Don Timoracio le contó a un amigo: “Voy a sugerirle a mi mujer que compartamos los quehaceres de la casa”. Le preguntó el amigo: “¿Te has vuelto feminista?”. “No –replicó don Timoracio-. Lo que pasa es que yo solo no puedo ya con todos”.
Cierto señor pasó a mejor vida. En el funeral su hijo sollozaba desconsoladamente. “No llores –trató de consolarlo su mamá-. Mira: lo más probable es que ni siquiera sea tu padre”.
En altas horas de la noche sonó el timbre de la puerta. La señora se asomó por la ventana del segundo piso y en la oscuridad nocturna alcanzó a ver ante la puerta a cuatro tipos que se caían de borrachos. “¿Qué quieren?” –les preguntó irritada. Preguntó a su vez con tartajosa voz uno de los beodos: “¿Aquí es la casa de Empédocles Etílez?”. Respondió de mal modo la mujer: “Sí, aquí es”. “Por favor –le pidió el ebrio-, baje a decirnos cuál de nosotros cuatro es Empédocles Etílez”.
Afrodisio Pitongo, hombre proclive a la concupiscencia de la carne, le hizo una proposición poco decente a Dulciflor, muchacha de buenas familias. Ella se molestó: “¡Eres el último hombre con el que haría eso!”. Sin inmutarse preguntó Afrodisio: “¿Cuántos hay antes que yo?”.
Doña Panoplia de Altopedo, dama de buena sociedad, le confió a su amiga doña Gules: “Mi marido bizquea cuando hace el amor”. Respondió pensativa doña Gules: “Ya decía yo que le notaba algo raro”.
El juez reprendió severamente al individuo: “La señora aquí presente se queja de que hallándose usted en completo estado de ebriedad le dijo que tiene cara de nalga”. El acusado se volvió hacia la quejosa y luego de mirarla detenidamente contestó: “No recuerdo haberle dicho eso, señor juez, pero de que la tiene la tiene”.
Rondín # 15
Dulcibel, joven soltera que pasaba ya de la treintena, les anunció llorosa a sus papás que estaba un poquitito embarazada. “¡Santo Cielo! –profirió su madre, consternada-. Dime: ¿al menos lo hiciste por amor?”. “No –confesó apenada Dulcibel-. Lo hice por dinero”. “¿Cómo por dinero?” –se escandalizó su padre. “Sí –confirmó Dulcibel-. Le pagué”.
En la barra de la cantina un individuo bebía su copa, solo y sombrío.

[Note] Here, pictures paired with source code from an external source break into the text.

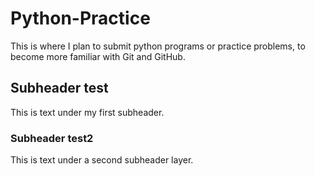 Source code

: # Python-Practice
This is where I plan to submit python programs or practice problems, to become more familiar with Git and GitHub.

## Subheader test
This is text under my first subheader.
### Subheader test2
This is text under a second subheader layer.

El cantinero le preguntó: “¿Qué le sucede, amigo? ¿Por qué tan triste?”. Respondió el bebedor: “Mi esposa me dijo que no tendríamos sexo durante un mes”. Dijo el de la cantina: “Tiene usted razón en estar triste”: “Sí –replicó el sujeto, pesaroso-. Hoy se cumple el mes”.
Mercuriano, viajante de comercio, regresó a su casa un día antes de lo programado. Al entrar oyó algazara en la recámara: exclamaciones, risas, alboroto. Abrió la puerta de la alcoba y lo que vio lo dejó pasmado: su mujer estaba en el lecho conyugal en compañía de cinco individuos. Tanto ella como los sujetos se hallaban totalmente sin ropa. Antes de que el atónito marido pudiera articular palabra le dijo la señora: “No vayas a pensar mal, Mercuriano. No es lo que parece”.
Terminó el trance de erotismo en el Motel Kamawa y la chica se echó a llorar desconsoladamente. “¡No supe lo que hacía!” -gimió contrita y tribulada. “Pienso que sí lo sabías -acotó el galán-. Lo hiciste bastante bien”.
La esposa de Astatrasio le dijo: “Anoche venías borracho”. Preguntó el temulento: “¿Cómo lo sabes?”. Explicó ella: “Besaste al reloj de pedestal y a mí me querías dar cuerda en una bubis”.
En el campo nudista le dijo él a ella: “Mírame a los ojos, Edalvina. Así sabrás que lo que siento por ti es verdadero amor”. “Mejor te miraré otra parte –replicó la muchacha-. Así sabré si lo que sientes por mí no es sólo deseo”.
La señora de la casa reprendió severamente a la criadita soltera, pues salió con la novedad de que estaba embarazada. La muchacha se defendió: “¿A poco usted no tuvo hijos?”. “Sí los tuve–replicó la señora-. Pero todos son de mi marido”. Remachó la criadita: “Éste también”.
El cliente le preguntó a la sexoservidora: “¿Conoces bien tu oficio?”. Respondió ella: “Al revés y al derecho”. “Muy bien –dijo el sujeto–. Lo haremos al revés”.
Don Languidio Pitocáido, señor de edad madura, casó con Pomponona, que vivía sus mejores años y era propietaria de ubérrimos atributos físicos tanto en la parte norte como en la comarca sur. Al día siguiente de las bodas la mamá de la novia la llamó por teléfono a fin de saber cómo le había ido en la noche nupcial. “Fue un sueño” –manifestó Pomponona–. “¿De veras?” –se admiró la señora–. “Sí –confirmó la recién casada–. Se la pasó dormido”. (Nota: dormido tanto en la parte norte como en la comarca sur)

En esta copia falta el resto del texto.